* RECORDS TO USE:

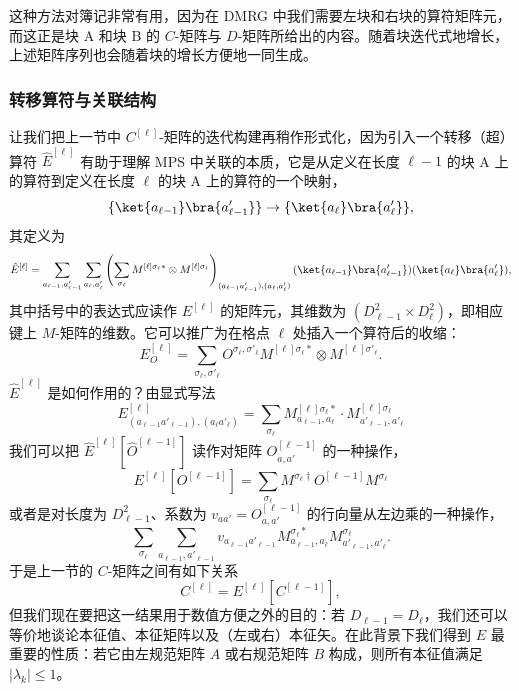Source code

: 这种方法对簿记非常有用，因为在 DMRG 中我们需要左块和右块的算符矩阵元，而这正是块 A 和块 B 的 $C$-矩阵与 $D$-矩阵所给出的内容。随着块迭代式地增长，上述矩阵序列也会随着块的增长方便地一同生成。

\subsubsection{转移算符与关联结构}
\label{subsubsec:transferoperator}
让我们把上一节中 $C^{[\ell]}$-矩阵的迭代构建再稍作形式化，因为引入一个转移（超）算符 $\hat{E}^{[\ell]}$ 有助于理解 MPS 中关联的本质，它是从定义在长度 $\ell-1$ 的块 A 上的算符到定义在长度 $\ell$ 的块 A 上的算符的一个映射，
\begin{equation}
\{ \ket{a_{\ell-1}} \bra{a'_{\ell-1}} \} \rightarrow \{ \ket{a_{\ell}} \bra{a'_{\ell}} \},
\end{equation}
其定义为
\begin{equation}
\hat{E}^{[\ell]} = \sum_{a_{\ell-1},a'_{\ell-1}} \sum_{a_\ell,a'_\ell} \left( \sum_{\sigma_\ell} M^{[\ell]\sigma_\ell *} \otimes M^{[\ell]\sigma_\ell} \right)_{(a_{\ell-1}a'_{\ell-1}),(a_\ell,a'_\ell)} (\ket{a_{\ell-1}} \bra{a'_{\ell-1}}) (\ket{a_{\ell}} \bra{a'_{\ell}}),
\end{equation}
其中括号中的表达式应读作 $E^{[\ell]}$ 的矩阵元，其维数为 $(D^2_{\ell-1} \times D^2_{\ell})$，即相应键上 $M$-矩阵的维数。它可以推广为在格点 $\ell$ 处插入一个算符后的收缩：
\begin{equation}
E^{[\ell]}_O = \sum_{\sigma_\ell,\sigma'_\ell} O^{\sigma_\ell,\sigma'_\ell} M^{[\ell]\sigma_\ell *} \otimes M^{[\ell]\sigma'_\ell} .
\end{equation}
$\hat{E}^{[\ell]} $ 是如何作用的？由显式写法
\begin{equation}
E^{[\ell]}_{(a_{\ell-1}a'_{\ell-1}),(a_{\ell}a'_{\ell})} = \sum_{\sigma_\ell} M^{[\ell]\sigma_\ell *}_{a_{\ell-1},a_\ell} \cdot M^{[\ell]\sigma_\ell}_{a'_{\ell-1},a'_\ell}
\end{equation}
我们可以把 $\hat{E}^{[\ell]}[ \hat{O}^{[\ell-1]}]$ 读作对矩阵 $O^{[\ell-1]}_{a,a'}$ 的一种操作，
\begin{equation}
E^{[\ell]} [O^{[\ell-1]}]  = \sum_{\sigma_\ell} M^{\sigma_\ell\dagger} O^{[\ell-1]} M^{\sigma_\ell}
\end{equation}
或者是对长度为 $D_{\ell-1}^2$、系数为 $v_{aa'} = O^{[\ell-1]}_{a,a'}$ 的行向量从左边乘的一种操作，
\begin{equation}
\sum_{\sigma_\ell} \sum_{a_{\ell-1},a'_{\ell-1}} v_{a_{\ell-1}a'_{\ell-1}} M^{\sigma_\ell*}_{a_{\ell-1},a_\ell} M^{\sigma_\ell}_{a'_{\ell-1},a'_\ell} .
\end{equation}
于是上一节的 $C$-矩阵之间有如下关系
\begin{equation}
C^{[\ell]} = E^{[\ell]} [C^{[\ell-1]}]  ,
\end{equation}
但我们现在要把这一结果用于数值方便之外的目的：若 $D_{\ell-1}=D_\ell$，我们还可以等价地谈论本征值、本征矩阵以及（左或右）本征矢。在此背景下我们得到 $E$ 最重要的性质：若它由左规范矩阵 $A$ 或右规范矩阵 $B$ 构成，则所有本征值满足 $|\lambda_k| \leq 1$。

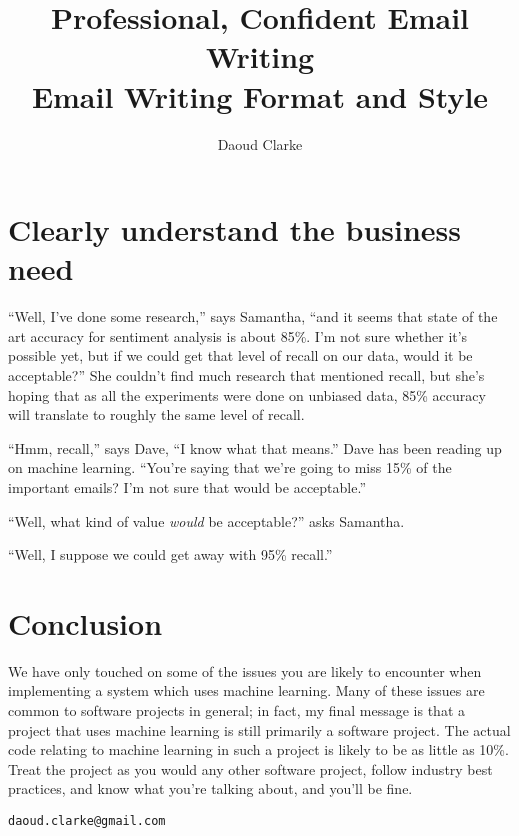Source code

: \documentclass[ebook,article,11pt]{memoir}
\author{Daoud Clarke}
\title{\textbf{Professional, Confident Email Writing}\\
Email Writing Format and Style}
\date{}
\begin{document}
\maketitle


\chapter{Clearly understand the business need}


\begin{block}[frametitle={Metrics}]

``Well, I've done some research,'' says Samantha, ``and it seems that
state of the art accuracy for sentiment analysis is about 85\%. I'm
not sure whether it's possible yet, but if we could get that level of
recall on our data, would it be acceptable?'' She couldn't find much
research that mentioned recall, but she's hoping that as all the
experiments were done on unbiased data, 85\% accuracy will translate
to roughly the same level of recall.

``Hmm, recall,'' says Dave, ``I know what that means.'' Dave has been
reading up on machine learning. ``You're saying that we're going to
miss 15\% of the important emails? I'm not sure that would be
acceptable.''

``Well, what kind of value \emph{would} be acceptable?'' asks
Samantha.

``Well, I suppose we could get away with 95\% recall.''

\end{block}


\newpage
\chapter*{Conclusion}

We have only touched on some of the issues you are likely to encounter
when implementing a system which uses machine learning. Many of these
issues are common to software projects in general; in fact, my final
message is that a project that uses machine learning is still
primarily a software project. The actual code relating to machine
learning in such a project is likely to be as little as 10\%. Treat
the project as you would any other software project, follow industry
best practices, and know what you're talking about, and you'll be fine.

\begin{block}
\texttt{daoud.clarke@gmail.com}
\end{block}
\end{document}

* WHAT THE TASK ASKS: Write out each line above containing "acceptable".

* YOUR RESPONSE:
recall on our data, would it be acceptable?'' She couldn't find much
acceptable.''
``Well, what kind of value \emph{would} be acceptable?'' asks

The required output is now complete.